The next day, the most beautiful day of the year (for me), I made their acquaintance. My son, his mom and I went up at 1 p.m. Kristen cautioned us to be back by 2 because she had to keep to a schedule (breast pumping).

No problem, I said. We're just going to take a quick look. Be back in no time.

I learned there is no such thing as a quick look at a preemie in an incubator, especially when they happen to be your first grandchildren.

Little bodies, sleeping, all wired up, attached to monitors — how interesting could it be?

Better than watching the first moonwalk. Way better. Utterly engrossing. They are so fragile, so precious, so beautiful, so innocent, so peaceful, so pure.

So alive. Suddenly I was falling down that long well shaft again, head first into the mystery. We barely got back by 2 p.m.

Roger Cohen published a column in the New York Times the day these two were born titled, "Experience as it once was."

"The question of genuine, undiluted experience has been on my mind," he wrote. "Germans have a good word for something authentic: 'echt.' We have an echt deficit these days. Everything seems filtered, monitored, marshaled, ameliorated, graded and app-ready — made into a kind of branded facsimile of experience for easier absorption.
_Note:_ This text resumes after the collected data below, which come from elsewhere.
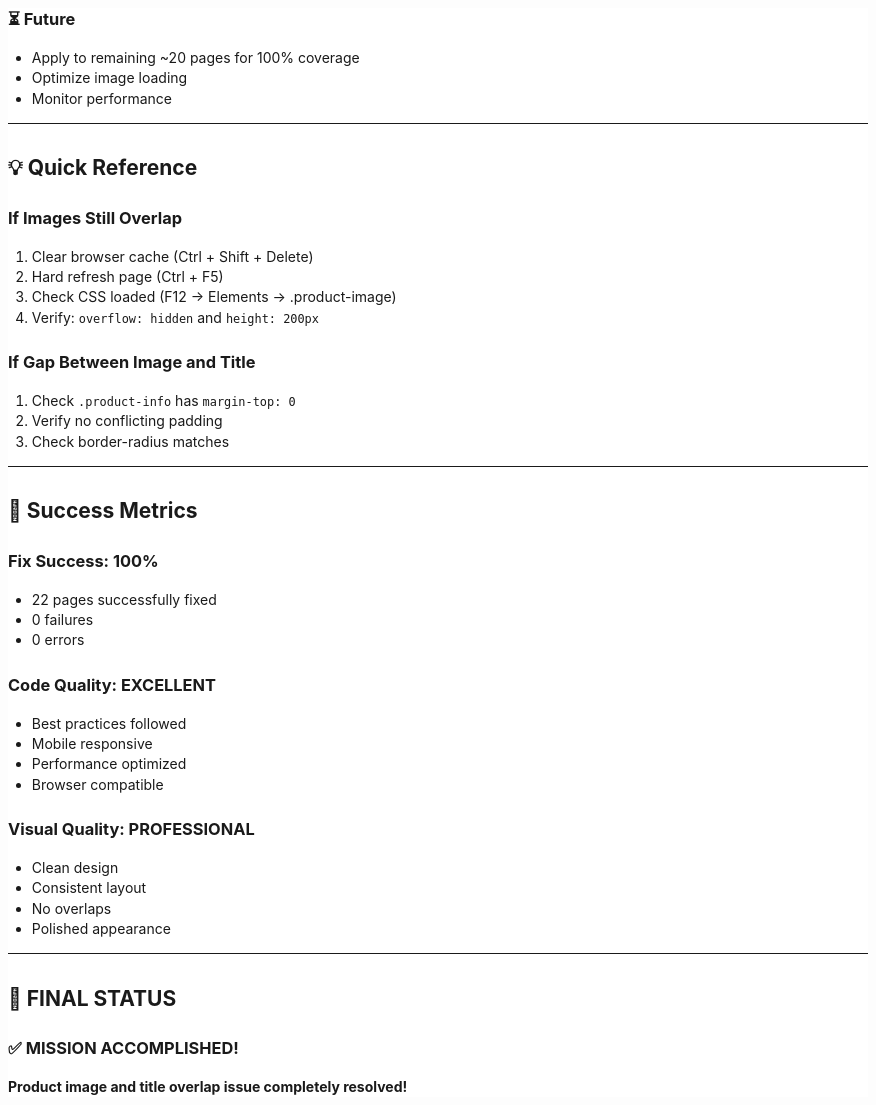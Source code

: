### ⏳ Future
- Apply to remaining ~20 pages for 100% coverage
- Optimize image loading
- Monitor performance

---

## 💡 Quick Reference

### If Images Still Overlap
1. Clear browser cache (Ctrl + Shift + Delete)
2. Hard refresh page (Ctrl + F5)
3. Check CSS loaded (F12 → Elements → .product-image)
4. Verify: `overflow: hidden` and `height: 200px`

### If Gap Between Image and Title
1. Check `.product-info` has `margin-top: 0`
2. Verify no conflicting padding
3. Check border-radius matches

---

## 🎉 Success Metrics

### Fix Success: **100%**
- 22 pages successfully fixed
- 0 failures
- 0 errors

### Code Quality: **EXCELLENT**
- Best practices followed
- Mobile responsive
- Performance optimized
- Browser compatible

### Visual Quality: **PROFESSIONAL**
- Clean design
- Consistent layout
- No overlaps
- Polished appearance

---

## 🌟 FINAL STATUS

### ✅ MISSION ACCOMPLISHED!

**Product image and title overlap issue completely resolved!**

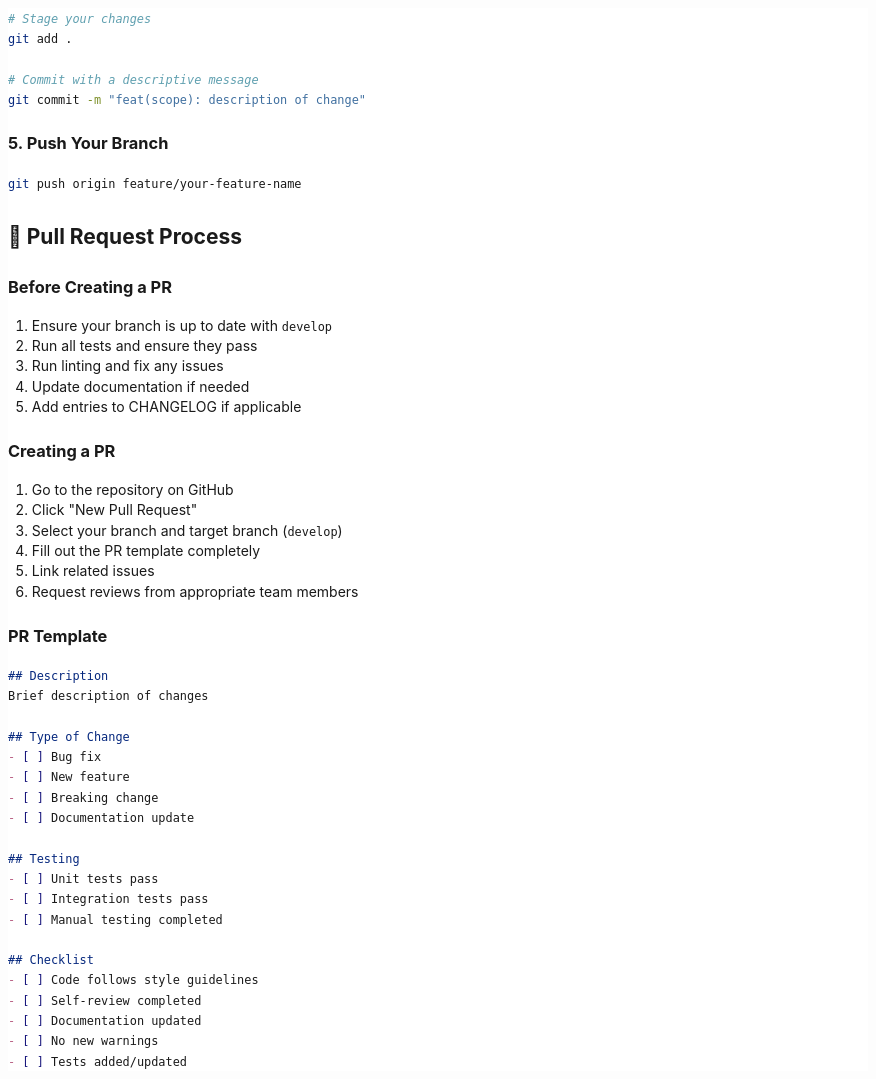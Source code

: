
 ```bash
# Stage your changes
git add .

# Commit with a descriptive message
git commit -m "feat(scope): description of change"
```

### 5. Push Your Branch

```bash
git push origin feature/your-feature-name
```

## 🔀 Pull Request Process

### Before Creating a PR

1. Ensure your branch is up to date with `develop`
2. Run all tests and ensure they pass
3. Run linting and fix any issues
4. Update documentation if needed
5. Add entries to CHANGELOG if applicable

### Creating a PR

1. Go to the repository on GitHub
2. Click "New Pull Request"
3. Select your branch and target branch (`develop`)
4. Fill out the PR template completely
5. Link related issues
6. Request reviews from appropriate team members

### PR Template

```markdown
## Description
Brief description of changes

## Type of Change
- [ ] Bug fix
- [ ] New feature
- [ ] Breaking change
- [ ] Documentation update

## Testing
- [ ] Unit tests pass
- [ ] Integration tests pass
- [ ] Manual testing completed

## Checklist
- [ ] Code follows style guidelines
- [ ] Self-review completed
- [ ] Documentation updated
- [ ] No new warnings
- [ ] Tests added/updated
```
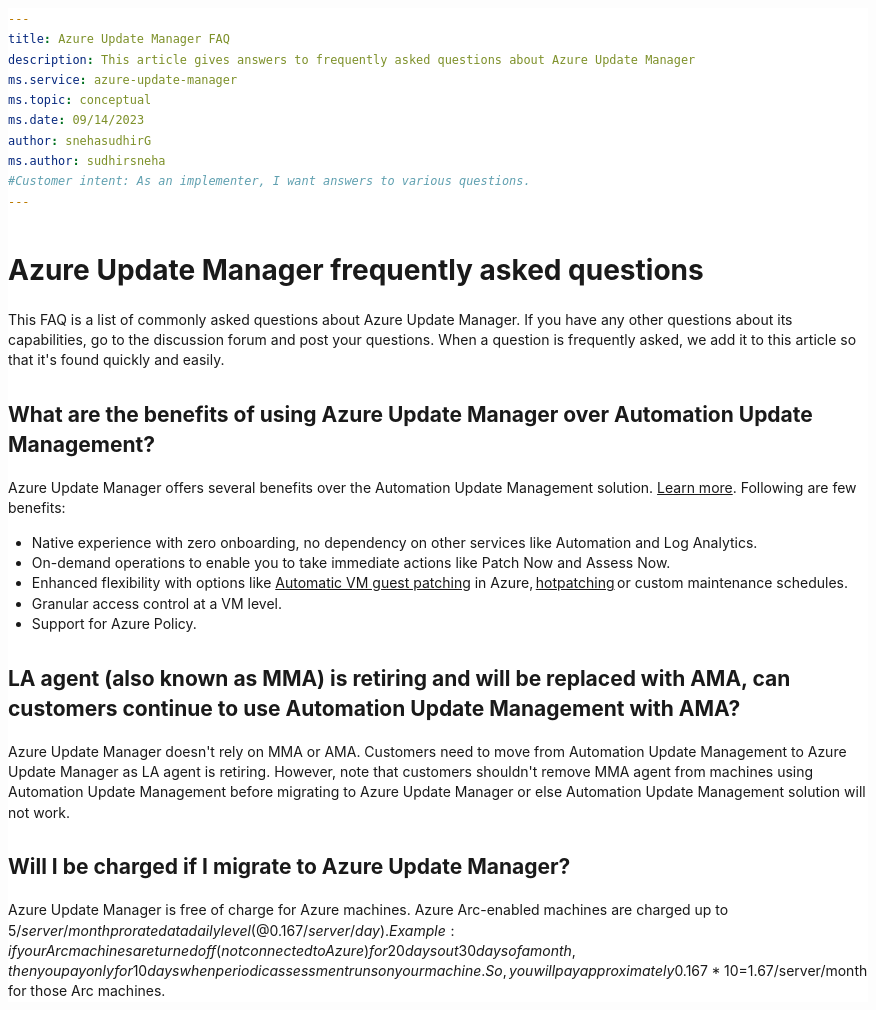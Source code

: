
 ```yaml
---
title: Azure Update Manager FAQ
description: This article gives answers to frequently asked questions about Azure Update Manager
ms.service: azure-update-manager
ms.topic: conceptual
ms.date: 09/14/2023
author: snehasudhirG
ms.author: sudhirsneha
#Customer intent: As an implementer, I want answers to various questions.
---
```


# Azure Update Manager frequently asked questions

This  FAQ is a list of commonly asked questions about Azure Update Manager. If you have any other questions about its capabilities, go to the discussion forum and post your questions. When a question is frequently asked, we add it to this article so that it's found quickly and easily.

## What are the benefits of using Azure Update Manager over Automation Update Management?

Azure Update Manager offers several benefits over the Automation Update Management solution. [Learn more](overview.md#key-benefits).
Following are few benefits:
- Native experience with zero onboarding, no dependency on other services like Automation and Log Analytics.
- On-demand operations to enable you to take immediate actions like Patch Now and Assess Now.
- Enhanced flexibility with options like [Automatic VM guest patching](../virtual-machines/automatic-vm-guest-patching.md) in Azure, [hotpatching](/windows-server/get-started/hotpatch) or custom maintenance schedules.
- Granular access control at a VM level.
- Support for Azure Policy. 


## LA agent (also known as MMA) is retiring and will be replaced with AMA, can customers continue to use Automation Update Management with AMA?

Azure Update Manager doesn't rely on MMA or AMA. Customers need to move from Automation Update Management to Azure Update Manager as LA agent is retiring. However, note that customers shouldn't remove MMA agent from machines using Automation Update Management before migrating to Azure Update Manager or else Automation Update Management solution will not work.
 

## Will I be charged if I migrate to Azure Update Manager? 
Azure Update Manager is free of charge for Azure machines. Azure Arc-enabled machines are charged up to $5/server/month prorated at a daily level (@0.167/server/day). Example: if your Arc machines are turned off (not connected to Azure) for 20 days out 30 days of a month, then you pay only for 10 days when periodic assessment runs on your machine. So, you will pay approximately 0.167*10=$1.67/server/month for those Arc machines.
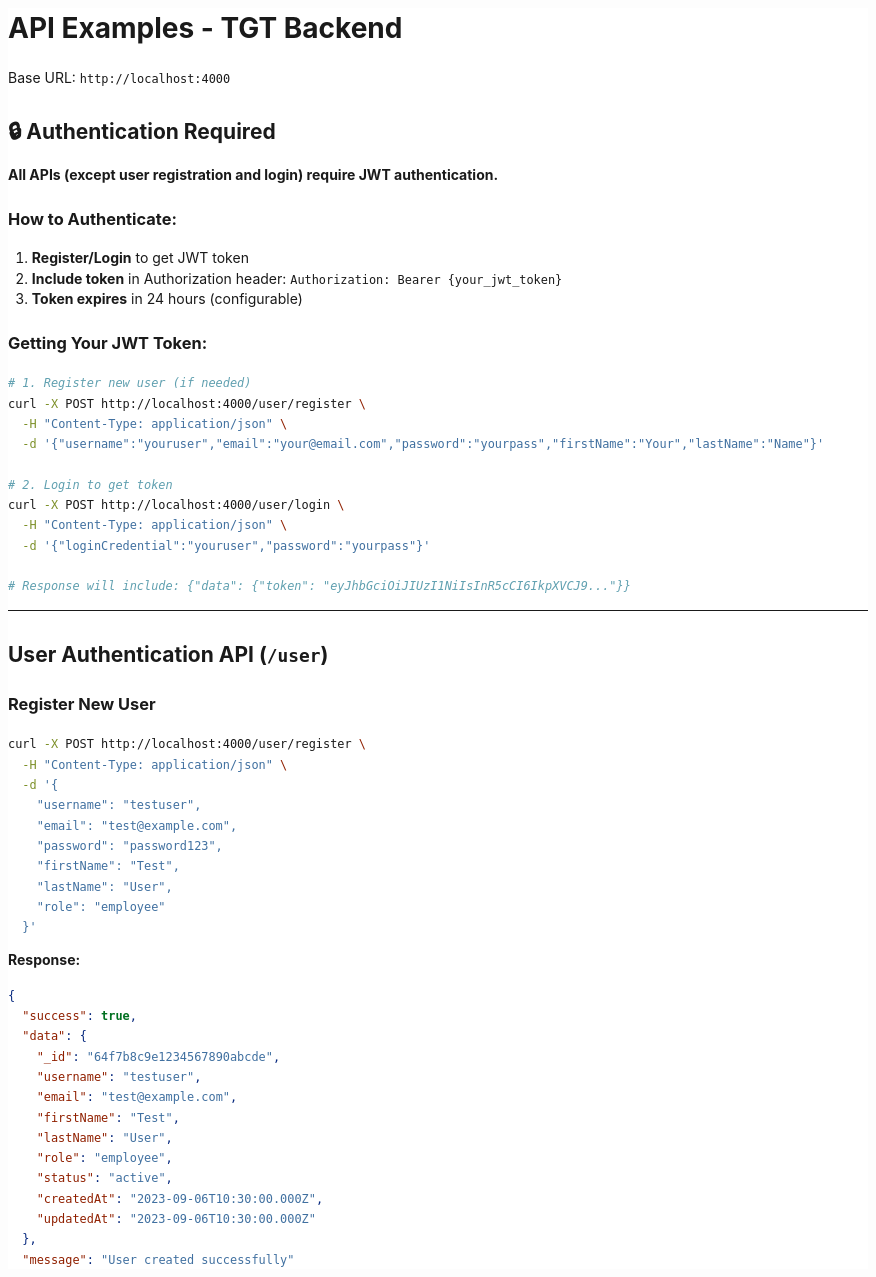 # API Examples - TGT Backend

Base URL: `http://localhost:4000`

## 🔒 Authentication Required
**All APIs (except user registration and login) require JWT authentication.**

### How to Authenticate:
1. **Register/Login** to get JWT token
2. **Include token** in Authorization header: `Authorization: Bearer {your_jwt_token}`
3. **Token expires** in 24 hours (configurable)

### Getting Your JWT Token:
```bash
# 1. Register new user (if needed)
curl -X POST http://localhost:4000/user/register \
  -H "Content-Type: application/json" \
  -d '{"username":"youruser","email":"your@email.com","password":"yourpass","firstName":"Your","lastName":"Name"}'

# 2. Login to get token
curl -X POST http://localhost:4000/user/login \
  -H "Content-Type: application/json" \
  -d '{"loginCredential":"youruser","password":"yourpass"}'

# Response will include: {"data": {"token": "eyJhbGciOiJIUzI1NiIsInR5cCI6IkpXVCJ9..."}}
```

---

## User Authentication API (`/user`)

### Register New User
```bash
curl -X POST http://localhost:4000/user/register \
  -H "Content-Type: application/json" \
  -d '{
    "username": "testuser",
    "email": "test@example.com",
    "password": "password123",
    "firstName": "Test",
    "lastName": "User",
    "role": "employee"
  }'
```

**Response:**
```json
{
  "success": true,
  "data": {
    "_id": "64f7b8c9e1234567890abcde",
    "username": "testuser",
    "email": "test@example.com",
    "firstName": "Test",
    "lastName": "User",
    "role": "employee",
    "status": "active",
    "createdAt": "2023-09-06T10:30:00.000Z",
    "updatedAt": "2023-09-06T10:30:00.000Z"
  },
  "message": "User created successfully"
```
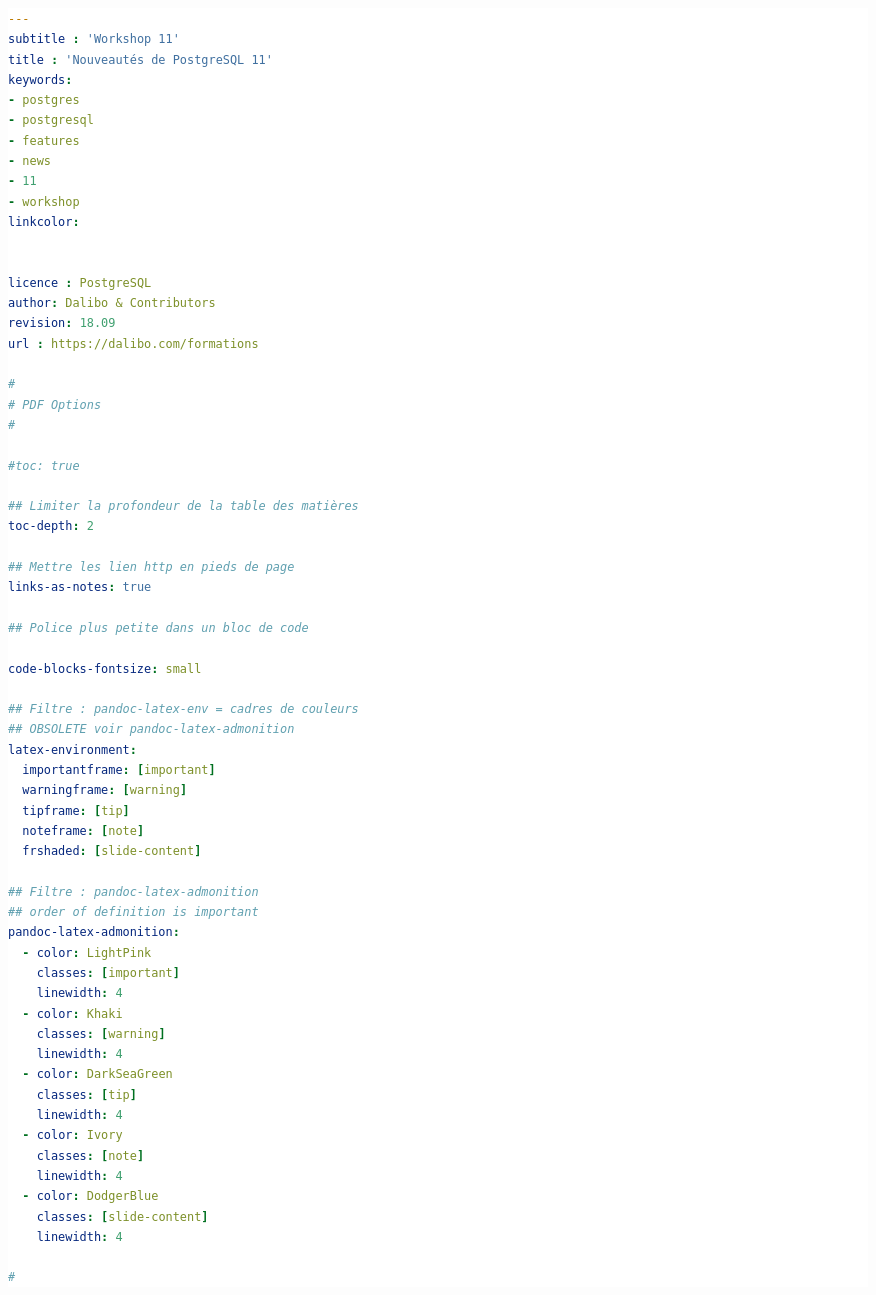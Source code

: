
```yaml
---
subtitle : 'Workshop 11'
title : 'Nouveautés de PostgreSQL 11'
keywords:
- postgres
- postgresql
- features
- news
- 11
- workshop
linkcolor:


licence : PostgreSQL
author: Dalibo & Contributors
revision: 18.09
url : https://dalibo.com/formations

#
# PDF Options
#

#toc: true

## Limiter la profondeur de la table des matières
toc-depth: 2

## Mettre les lien http en pieds de page
links-as-notes: true

## Police plus petite dans un bloc de code

code-blocks-fontsize: small

## Filtre : pandoc-latex-env = cadres de couleurs
## OBSOLETE voir pandoc-latex-admonition
latex-environment:
  importantframe: [important]
  warningframe: [warning]
  tipframe: [tip]
  noteframe: [note]
  frshaded: [slide-content]

## Filtre : pandoc-latex-admonition
## order of definition is important
pandoc-latex-admonition:
  - color: LightPink
    classes: [important]
    linewidth: 4
  - color: Khaki
    classes: [warning]
    linewidth: 4
  - color: DarkSeaGreen
    classes: [tip]
    linewidth: 4
  - color: Ivory
    classes: [note]
    linewidth: 4
  - color: DodgerBlue
    classes: [slide-content]
    linewidth: 4

#
```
The thrill of the unexpected is lost."

It's true. We live in a virtual world, which impoverishes us, detaches us, too often removes us from the real.

Watching Tyler and Bryce's doll-sized bodies breathing was the most "echt" I've encountered in a long time. I didn't think I could be more thrilled — until Tyler started stretching. Putting my well-sanitized hand through the porthole, I stroked the softest skin imaginable.

Being detached from authentic experience makes us feel less human. These two reeled me back into my humanity, a reminder of just how miraculous all this is — this having a body, this having a heart beating non-stop for decades, this being alive.

Bryce and Tyler will grow quickly, I trust. Whenever I watch them running around, I'll think of this day, this first moment. The images are burned in. They were the default setting in my "mind's eye" the rest of that day.

Irony of ironies, Oct. 11 was the 12th anniversary of the day my divorce was finalized. Yet here we were, Grandma and Grandpa, side by side like happy new parents peering into incubators at the beings our once-upon-a-time love helped make possible.

Coincidence sometimes seems to have a mind of
its own.

I cast back to 1984 and the love that gushed then as I'm gushing now. Once again, I'm a goner — feeling so vulnerable should anything happen to them. Every bit as vulnerable as these two are.

But I couldn't help looking ahead as well. I did the numbers. If I live to be 80 — the point, for me, where "borrowed time" begins — the year will be 2032. If Dylan lives to be 80, it will be 2064. If Bryce and Tyler live to be 80, it will be 2093. If all goes well, they have a good shot at seeing the next century. 2100. What will life be like? What will their children see in the 22nd century?

Two preemie boys in incubators not only make the present more real, they bring the future alive as well — and the past, too, since we're all part of some unbroken chain of succession, deep into time's recesses.

Perhaps the boys will read this column someday, maybe on one of their more auspicious birthdays. If so, I hope they'll keep in mind another anniversary the following day, Oct. 11.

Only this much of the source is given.